With the many different ethnic backgrounds that make up Natchez, different families have different ways of celebrating New Year’s Eve and Day.
Jeanie Monroe Attenhoffer celebrates New Year’s in a traditional Scottish manner with her husband, Ken, and friends Bobby and Polly Scott.
The Scottish tradition of New Year’s is called Hogmanay.
Each year the Scotts, Attenhoffers and other members of the Scottish Heritage Society in Natchez meet at a member’s home and usher in the new year with the traditional Scottish meal of Haggis, a boiled sheep’s stomach stuffed with ground mutton.
“At the party there is a procession where a person presents the Haggis and a bagpiper comes through the door,” Polly said.
Jeanie said the group also practices the tradition of the “first footer.”
At midnight, the front door of the house is opened and whomever crosses the threshold first brings luck with them.
Candace Bundgard, Scottish heritage member and hostess, said it is preferred if the first footer is a dark-haired person.
Bundgard said the tradition dates back to when Vikings, who were typically blonde, raided Scotland.
“It was considered bad luck for a person with blonde or fair hair to come into the house,” Bundgard said.
“So if a person with dark hair came in it meant (they) weren’t a Viking.”
Once the gentleman with dark hair crosses the threshold at midnight, Attenhoffer said the group will toast the host and hostess of the party with a “wee dram” or small drink of scotch.
“(It’s) lots of fun and lots of laughs and a good get-together with good friends,” Attenhoffer said.
Modie Mascagni said the men in his family are bringing back an Italian tradition on New Year’s Day this year.
Mascagni said when he and his brother, Michael, were young, his father, uncles and other male Italian-American friends would travel, on foot, to other Italian-American houses and bang on their door shouting “Snoggum Boggum Bomb.”
When the door was answered, Mascagni said the men would enter and share a drink of whiskey, while the male children would receive gifts of fruit and money.
“My brother and I would look forward to New Year’s more than Christmas because we would (sometimes) come home with $20,” Mascagni said. “That was a lot of money for a nine- or ten-year-old.”
Also served at the parties, Mascagni said, was a dish called “too too loin,” a tortellini pasta shell stuffed with cheese, spinach and pork and served with a tomato and chicken broth-based sauce.
Mascagni said his family stopped the tradition when he left Natchez in 1993, but now that he is back he is starting it again.
“It starts the New Year out right,” Mascagni said.
As a child, the New Year’s tradition for Peter Hamezopoulos was a piece of cake.
Hamezopoulos, owner of the Center City Bistro, grew up in Olympia, Greece.
Hamezopoulos said every New Year’s, his family would serve a sweet cake called Vasilopita.

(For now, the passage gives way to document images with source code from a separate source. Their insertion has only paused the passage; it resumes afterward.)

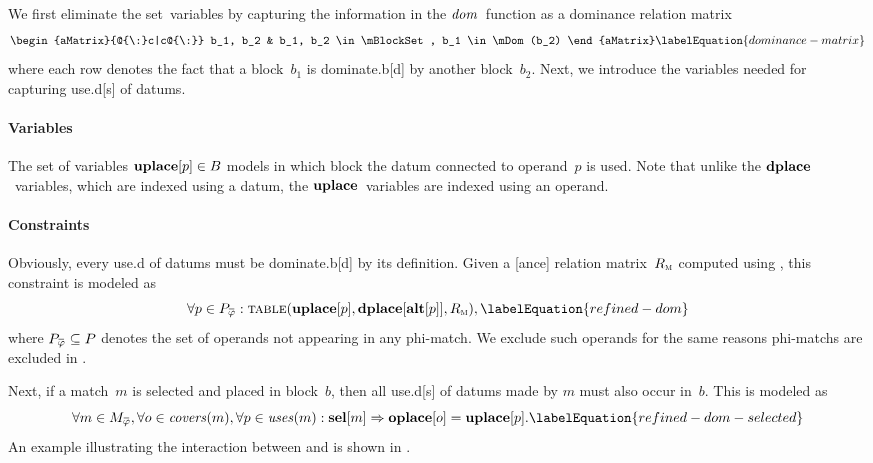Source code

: We first eliminate the set~\glspl{variable} by capturing the information in the
$\operatorname{\textrm{\textit{dom}}}$~\gls{function} as a dominance relation matrix
%
\begin{equation}
  \begin{aMatrix}{@{\:}c|c@{\:}}
      b_1, b_2
    & b_1, b_2 \in \mBlockSet, b_1 \in \mDom(b_2)
  \end{aMatrix}
  \labelEquation{dominance-matrix}
\end{equation}
%
where each row denotes the fact that a \gls{block}~$b_1$ is \gls{dominate.b}[d]
by another \gls{block}~$b_2$.
%
Next, we introduce the \glspl{variable} needed for capturing \gls{use.d}[s] of
\glspl{datum}.


\paragraph{Variables}

The set of \glspl{variable} \mbox{$\mVar{uplace}[p] \in \mBlockSet$} models in
which \gls{block} the \gls{datum} connected to \gls{operand}~$p$ is used.
%
Note that unlike the $\mVar{dplace}$~\glspl{variable}, which are indexed using a
\gls{datum}, the $\mVar{uplace}$~\glspl{variable} are indexed using an
\gls{operand}.


\paragraph{Constraints}

Obviously, every \gls{use.d} of \glspl{datum} must be \gls{dominate.b}[d] by its
definition.
%
Given a [ance] relation matrix~$R_{\textsc{m}}$ computed using
, this \gls{constraint} is modeled as
%
\begin{equation}
  \forall p \in \mPhiOperandCompSet :
  \mTable(\mVar{uplace}[p], \mVar{dplace}[\mVar{alt}[p]], \mDomMatrix),
  \labelEquation{refined-dom}
\end{equation}
%
where \mbox{$\mPhiOperandCompSet \subseteq \mOperandSet$} denotes the set of
\glspl{operand} not appearing in any \gls{phi-match}.
%
We exclude such \glspl{operand} for the same reasons \glspl{phi-match} are
excluded in .

Next, if a \gls{match}~$m$ is selected and placed in \gls{block}~$b$, then all
\gls{use.d}[s] of \glspl{datum} made by $m$ must also occur in~$b$.
%
This is modeled as
%
\begin{equation}
  \forall m \in \mPhiMatchCompSet,
  \forall o \in \mCovers(m),
  \forall p \in \mUses(m) :
  \mVar{sel}[m] \mImp \mVar{oplace}[o] = \mVar{uplace}[p].
  \labelEquation{refined-dom-selected}
\end{equation}
%
An example illustrating the interaction between  and
 is shown in .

Inside the cake was a small coin.
“When the family got the cake, whoever got the coin was the lucky one,” Hamezopoulos said.
Hamezopoulos said he got the coin one time as a child.
Other New Year’s Eve traditions include eating a southern dish called Hoppin’ John — black-eyed peas made with ham hocks — for good luck, watching the ball drop in Times Square and watching the Rose Bowl and the Tournament of Roses parade, which both take place in Pasadena, Calif.